But let’s check online or standard problems — actually, in many worksheets, this might be a typo, but since we must solve as given, let's proceed.
However, looking back at the user's image description, it's possible that for problem 2, the equation is meant to be solved with integer outputs, so perhaps I miscalculated.
Let me try solving for y in terms of x:
From 2x - 8 = 6y, then y = (2x - 8)/6 = (x - 4)/3
So for x to give integer y, x-4 must be divisible by 3.
x=-8: -8-4= -12, divisible by 3 → y=-4
x=-6: -6-4= -10, not divisible by 3 → y=-10/3
x=-4: -4-4= -8, not divisible → y=-8/3
x=-2: -2-4= -6, divisible → y=-2
x=0: 0-4= -4, not divisible → y=-4/3
So only some are integers. But the table has blanks for y, so we fill with fractions.
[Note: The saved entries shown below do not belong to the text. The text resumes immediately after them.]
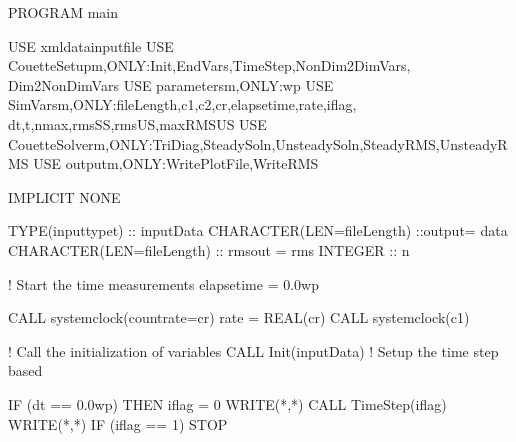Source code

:\documentclass[letterpaper,10pt,english]{sphinxmanual}
\begin{document}
\begin{sphinxVerbatim}[commandchars=\\\{\}]
PROGRAM main

      USE xml\PYGZus{}data\PYGZus{}input\PYGZus{}file
      USE CouetteSetup\PYGZus{}m,ONLY:Init,EndVars,TimeStep,NonDim2DimVars,\PYGZam{}
                              Dim2NonDimVars
      USE parameters\PYGZus{}m,ONLY:wp
      USE SimVars\PYGZus{}m,ONLY:fileLength,c1,c2,cr,elapse\PYGZus{}time,rate,iflag,\PYGZam{}
                          dt,t,nmax,rms\PYGZus{}SS,rms\PYGZus{}US,maxRMS\PYGZus{}US
      USE CouetteSolver\PYGZus{}m,ONLY:TriDiag,SteadySoln,UnsteadySoln,SteadyRMS,UnsteadyRMS
      USE output\PYGZus{}m,ONLY:WritePlotFile,WriteRMS

      IMPLICIT NONE

      TYPE(input\PYGZus{}type\PYGZus{}t) :: inputData
      CHARACTER(LEN=fileLength) ::output= \PYGZsq{}data\PYGZsq{}
      CHARACTER(LEN=fileLength) :: rmsout = \PYGZsq{}rms\PYGZsq{}
      INTEGER :: n

      ! Start the time measurements
      elapse\PYGZus{}time = 0.0\PYGZus{}wp

      CALL system\PYGZus{}clock(count\PYGZus{}rate=cr)
      rate = REAL(cr)
      CALL system\PYGZus{}clock(c1)

      ! Call the initialization of variables
      CALL Init(inputData)
      ! Setup the time step based

      IF (dt == 0.0\PYGZus{}wp) THEN
              iflag = 0
              WRITE(*,*)\PYGZsq{}\PYGZhy{}\PYGZhy{}\PYGZhy{}\PYGZhy{}\PYGZhy{}\PYGZhy{}\PYGZhy{}\PYGZhy{}\PYGZhy{}\PYGZhy{}\PYGZhy{}\PYGZhy{}\PYGZhy{}\PYGZhy{}\PYGZhy{}\PYGZhy{}\PYGZhy{}\PYGZhy{}\PYGZhy{}\PYGZhy{}\PYGZhy{}\PYGZhy{}\PYGZhy{}\PYGZhy{}\PYGZhy{}\PYGZhy{}\PYGZhy{}\PYGZhy{}\PYGZhy{}\PYGZhy{}\PYGZhy{}\PYGZhy{}\PYGZhy{}\PYGZhy{}\PYGZhy{}\PYGZhy{}\PYGZhy{}\PYGZhy{}\PYGZhy{}\PYGZhy{}\PYGZhy{}\PYGZhy{}\PYGZhy{}\PYGZhy{}\PYGZhy{}\PYGZhy{}\PYGZhy{}\PYGZhy{}\PYGZhy{}\PYGZhy{}\PYGZhy{}\PYGZhy{}\PYGZhy{}\PYGZhy{}\PYGZhy{}\PYGZhy{}\PYGZhy{}\PYGZsq{}
              CALL TimeStep(iflag)
              WRITE(*,*)\PYGZsq{}\PYGZhy{}\PYGZhy{}\PYGZhy{}\PYGZhy{}\PYGZhy{}\PYGZhy{}\PYGZhy{}\PYGZhy{}\PYGZhy{}\PYGZhy{}\PYGZhy{}\PYGZhy{}\PYGZhy{}\PYGZhy{}\PYGZhy{}\PYGZhy{}\PYGZhy{}\PYGZhy{}\PYGZhy{}\PYGZhy{}\PYGZhy{}\PYGZhy{}\PYGZhy{}\PYGZhy{}\PYGZhy{}\PYGZhy{}\PYGZhy{}\PYGZhy{}\PYGZhy{}\PYGZhy{}\PYGZhy{}\PYGZhy{}\PYGZhy{}\PYGZhy{}\PYGZhy{}\PYGZhy{}\PYGZhy{}\PYGZhy{}\PYGZhy{}\PYGZhy{}\PYGZhy{}\PYGZhy{}\PYGZhy{}\PYGZhy{}\PYGZhy{}\PYGZhy{}\PYGZhy{}\PYGZhy{}\PYGZhy{}\PYGZhy{}\PYGZhy{}\PYGZhy{}\PYGZhy{}\PYGZhy{}\PYGZhy{}\PYGZhy{}\PYGZhy{}\PYGZsq{}
              IF (iflag == 1) STOP


\end{sphinxVerbatim}
\end{document}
But perhaps in the context, they expect decimal or fraction. Let's keep as fractions.
To make it neat, let's write as simplified fractions.
So for problem 2:
x | -8 | -6 | -4 | -2 | 0
y | -4 | -10/3 | -8/3 | -2 | -4/3
But this seems odd for a worksheet. Perhaps the equation is 2x - 8y = 6? Let me verify with the image description.
The user wrote: "2) 2x – 8 = 6y" — so I think we have to go with that.
Maybe it's 2x - 8 = 6y, and they want us to use the values as is.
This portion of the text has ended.